Task item | Could you reproduce the entries exactly, omitting every picture?

======== Data extract ========

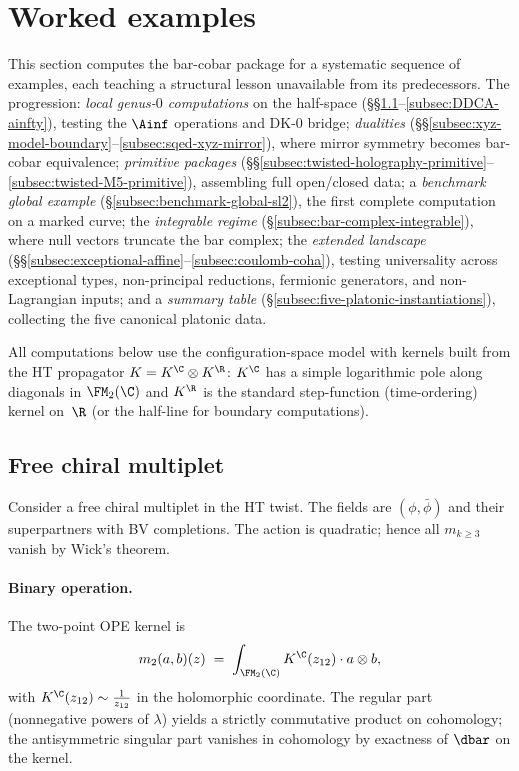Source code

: \section{Worked examples}
\label{sec:examples_worked}

This section computes the bar-cobar package for a systematic sequence
of examples, each teaching a structural lesson unavailable from its predecessors. The progression:
\emph{local genus-$0$ computations} on the half-space
(\S\S\ref{subsec:free-chiral}--\ref{subsec:DDCA-ainfty}), testing the
$\Ainf$ operations and DK-0 bridge; \emph{dualities}
(\S\S\ref{subsec:xyz-model-boundary}--\ref{subsec:sqed-xyz-mirror}),
where mirror symmetry becomes bar-cobar equivalence; \emph{primitive
packages} (\S\S\ref{subsec:twisted-holography-primitive}--\ref{subsec:twisted-M5-primitive}),
assembling full open/closed data; a \emph{benchmark global example}
(\S\ref{subsec:benchmark-global-sl2}), the first complete computation
on a marked curve; the \emph{integrable regime}
(\S\ref{subsec:bar-complex-integrable}), where null vectors truncate the
bar complex; the \emph{extended landscape}
(\S\S\ref{subsec:exceptional-affine}--\ref{subsec:coulomb-coha}),
testing universality across exceptional types, non-principal reductions,
fermionic generators, and non-Lagrangian inputs; and a
\emph{summary table} (\S\ref{subsec:five-platonic-instantiations}),
collecting the five canonical platonic data.

All computations below use the configuration-space model with kernels built from the HT propagator $K=K^{\C}\otimes K^{\R}$:
$K^{\C}$ has a simple logarithmic pole along diagonals in $\FM_2(\C)$ and $K^{\R}$ is the standard step-function (time-ordering) kernel on~$\R$ (or the half-line for boundary computations).

\subsection{Free chiral multiplet}
\label{subsec:free-chiral}
Consider a free chiral multiplet in the HT twist. The fields are $(\phi,\bar\phi)$ and their superpartners with BV completions. The action is quadratic; hence all $m_{k\ge3}$ vanish by Wick's theorem.

\paragraph{Binary operation.}
The two-point OPE kernel is
\[
m_2(a,b)(z) \;=\; \int_{\FM_2(\C)} K^{\C}(z_{12})\cdot a\otimes b,
\]
with $K^{\C}(z_{12})\sim \frac{1}{z_{12}}$ in the holomorphic coordinate. The regular part (nonnegative powers of $\lambda$) yields a strictly commutative product on cohomology; the antisymmetric singular part vanishes in cohomology by exactness of $\dbar$ on the kernel.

========

Exercise solution |
Source code

: \section{Worked examples}
\label{sec:examples_worked}

This section computes the bar-cobar package for a systematic sequence
of examples, each teaching a structural lesson unavailable from its predecessors. The progression:
\emph{local genus-$0$ computations} on the half-space
(\S\S\ref{subsec:free-chiral}--\ref{subsec:DDCA-ainfty}), testing the
$\Ainf$ operations and DK-0 bridge; \emph{dualities}
(\S\S\ref{subsec:xyz-model-boundary}--\ref{subsec:sqed-xyz-mirror}),
where mirror symmetry becomes bar-cobar equivalence; \emph{primitive
packages} (\S\S\ref{subsec:twisted-holography-primitive}--\ref{subsec:twisted-M5-primitive}),
assembling full open/closed data; a \emph{benchmark global example}
(\S\ref{subsec:benchmark-global-sl2}), the first complete computation
on a marked curve; the \emph{integrable regime}
(\S\ref{subsec:bar-complex-integrable}), where null vectors truncate the
bar complex; the \emph{extended landscape}
(\S\S\ref{subsec:exceptional-affine}--\ref{subsec:coulomb-coha}),
testing universality across exceptional types, non-principal reductions,
fermionic generators, and non-Lagrangian inputs; and a
\emph{summary table} (\S\ref{subsec:five-platonic-instantiations}),
collecting the five canonical platonic data.

All computations below use the configuration-space model with kernels built from the HT propagator $K=K^{\C}\otimes K^{\R}$:
$K^{\C}$ has a simple logarithmic pole along diagonals in $\FM_2(\C)$ and $K^{\R}$ is the standard step-function (time-ordering) kernel on~$\R$ (or the half-line for boundary computations).

\subsection{Free chiral multiplet}
\label{subsec:free-chiral}
Consider a free chiral multiplet in the HT twist. The fields are $(\phi,\bar\phi)$ and their superpartners with BV completions. The action is quadratic; hence all $m_{k\ge3}$ vanish by Wick's theorem.

\paragraph{Binary operation.}
The two-point OPE kernel is
\[
m_2(a,b)(z) \;=\; \int_{\FM_2(\C)} K^{\C}(z_{12})\cdot a\otimes b,
\]
with $K^{\C}(z_{12})\sim \frac{1}{z_{12}}$ in the holomorphic coordinate. The regular part (nonnegative powers of $\lambda$) yields a strictly commutative product on cohomology; the antisymmetric singular part vanishes in cohomology by exactness of $\dbar$ on the kernel.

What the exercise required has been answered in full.